Harold Bloom presentó uno, muy famoso, en su libro El canon occidental, en el que, sin disimulo alguno, privilegiaba a la literatura inglesa, y a Shakespeare en especial, con la más absoluta tranquilidad. Una tarea así resulta siempre inútil, por cuanto existen, en nuestro continente, muchos autores y libros hoy poco leídos, pero de gran categoría, que durante un tiempo ascendieron al canon literario o cayeron de él por razones que suelen ser circunstanciales, ideológicas o partidistas. No hay más que ver la lista de los autores premiados con el Nobel de literatura para darse cuenta de que muchos de ellos subieron al Parnaso del canon literario —como pasó con el parnaso cervantino— para caer de él al cabo de pocos decenios, si no años: véase el caso de nuestros Echegaray y Benavente, o los casos de R.C Eucken (Alemania), W. Reymond (Polonia), o E.A. Karlfeldt (Suecia).

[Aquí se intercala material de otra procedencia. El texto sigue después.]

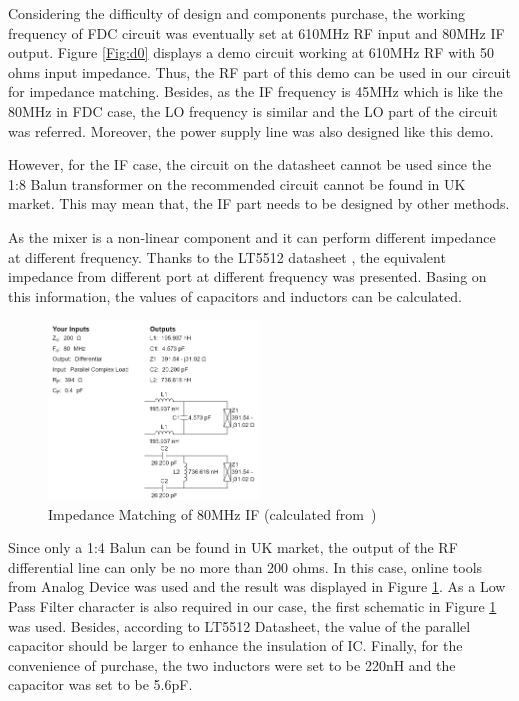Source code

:\documentclass[12pt, a4paper]{report}
\begin{document}
Considering the difficulty of design and components purchase, the working frequency of FDC circuit was eventually set at 610MHz RF input and 80MHz IF output. Figure \ref{Fig:d0} displays a demo circuit working at 610MHz RF with 50 ohms input impedance. Thus, the RF part of this demo can be used in our circuit for impedance matching. Besides, as the IF frequency is 45MHz which is like the 80MHz in FDC case, the LO frequency is similar and the LO part of the circuit was referred. Moreover, the power supply line was also designed like this demo.

However, for the IF case, the circuit on the datasheet cannot be used since the 1:8 Balun transformer on the recommended circuit cannot be found in UK market. This may mean that, the IF part needs to be designed by other methods.

As the mixer is a non-linear component and it can perform different impedance at different frequency. Thanks to the LT5512 datasheet \cite{ref:LT5512}, the equivalent impedance from different port at different frequency was presented. Basing on this information, the values of capacitors and inductors can be calculated.

\begin{figure}[htbp]     \begin{centering}
    \includegraphics[width=0.5\textwidth]{img/d0_if.png}
    \caption{\label{Fig:d0_if}Impedance Matching of 80MHz IF (calculated from~\cite{ref:rf_im})}
    \end{centering}
    
\end{figure}

Since only a 1:4 Balun can be found in UK market, the output of the RF differential line can only be no more than 200 ohms. In this case, online tools \cite{ref:rf_im} from Analog Device was used and the result was displayed in Figure \ref{Fig:d0_if}. As a Low Pass Filter character is also required in our case, the first schematic in Figure \ref{Fig:d0_if} was used. Besides, according to LT5512 Datasheet\cite{ref:LT5512}, the value of the parallel capacitor should be larger to enhance the insulation of IC. Finally, for the convenience of purchase, the two inductors were set to be 220nH and the capacitor was set to be 5.6pF.
\end{document}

La undécima edición de The Encyclopaedia Britannica (1911, con dos volúmenes complementarios de 1920), en opinión de Borges la mejor edición de cuantas se han estampado de esta enciclopedia ejemplar, apenas sabía en esa fecha quiénes eran Flaubert, Melville o Hölderlin, pero dedicaba a Alfred Lord Tennyson, un poeta de autoridad muy relativa, doce columnas.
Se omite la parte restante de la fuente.